"I-Land", de RadioMentale
RADIOMENTALE, I-Land (F4TMusic, 2012)
Tracklist :
01 – Smooth Operator
02 – Sinking
03 – Gotlander
Si RadioMentale, le groupe des architectes du son Jean-Yves Leloup et Éric Pajot, existe depuis 1992 et s’est fait connaître dans de nombreuses performances d’illustration sonore pour la radio, le cinéma, des installations d’art contemporain, etc., on a pu semble-t-il considérer que I-Land est son premier « véritable » album (Discogs indique des références antérieures, mais bon…). Il rassemble trois longues pistes (une vingtaine de minutes chacune), créées entre 2010 et 2012, entre ambient (plus ou moins dark), musique concrète et field recording ; une belle occasion de découvrir ce projet remarquable, d’une exquise finesse musicale.

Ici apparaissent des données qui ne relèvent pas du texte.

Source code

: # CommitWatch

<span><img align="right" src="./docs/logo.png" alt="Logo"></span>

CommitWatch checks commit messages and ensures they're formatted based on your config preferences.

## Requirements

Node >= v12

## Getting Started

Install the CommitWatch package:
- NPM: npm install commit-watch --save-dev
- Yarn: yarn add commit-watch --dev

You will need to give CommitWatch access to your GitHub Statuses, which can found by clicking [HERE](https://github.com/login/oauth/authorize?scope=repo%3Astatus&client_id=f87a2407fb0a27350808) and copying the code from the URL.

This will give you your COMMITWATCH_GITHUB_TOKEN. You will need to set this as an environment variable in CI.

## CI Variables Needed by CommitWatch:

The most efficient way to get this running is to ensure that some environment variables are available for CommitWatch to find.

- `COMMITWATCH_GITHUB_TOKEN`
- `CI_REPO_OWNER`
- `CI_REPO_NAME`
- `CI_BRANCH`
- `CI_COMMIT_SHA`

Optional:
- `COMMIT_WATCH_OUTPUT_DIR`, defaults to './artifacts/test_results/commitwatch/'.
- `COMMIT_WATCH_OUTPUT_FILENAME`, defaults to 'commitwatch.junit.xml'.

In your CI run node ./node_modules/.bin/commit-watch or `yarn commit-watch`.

Les auteurs, dans le digipack d’I-Land, présentent chaque piste, ce qui me mâche un peu le boulot… Procédons donc dans l’ordre, et entamons le périple onirique avec « Smooth Operator » (2011). À l’origine, il s’agissait d’un travail de design sonore pour le film de Jean-Baptiste Léonetti Carré Blanc, s’inscrivant semble-t-il dans la science-fiction dystopique (parmi les références, le duo cite notamment THX 1138, l’occasion de rappeler que, question design sonore, ce premier film de George Lucas se pose un peu là, grâce à Lalo Schifrin et – surtout – Walter Murch). Dans ce film, le son jouait un rôle prépondérant, puisque l’ambient des espaces collectifs y était destiné à « annihiler la conscience » des habitants. Joli paradoxe… Du coup, « la pièce sonore évoque ainsi de manière abstraite, la figure d’un étrange opérateur qui, depuis sa salle de contrôle, crée une suite de paysages sonores destinés à manipuler les esprits ». Le résultat est des plus convaincants, et ce long morceau, pour être abstrait, n’en est pas moins brillamment évocateur. Une œuvre d’architecture auditive, effectivement, où les sons divers et variés (bruits de lecteurs – cassettes, bobines ? –, parasites, crépitements de disques en fin de parcours, oiseaux, vent, eau…) créent une atmosphère déstabilisante, assez planante et en même temps un brin inquiétante, voire franchement crispante quand le volume augmente… Du très beau boulot.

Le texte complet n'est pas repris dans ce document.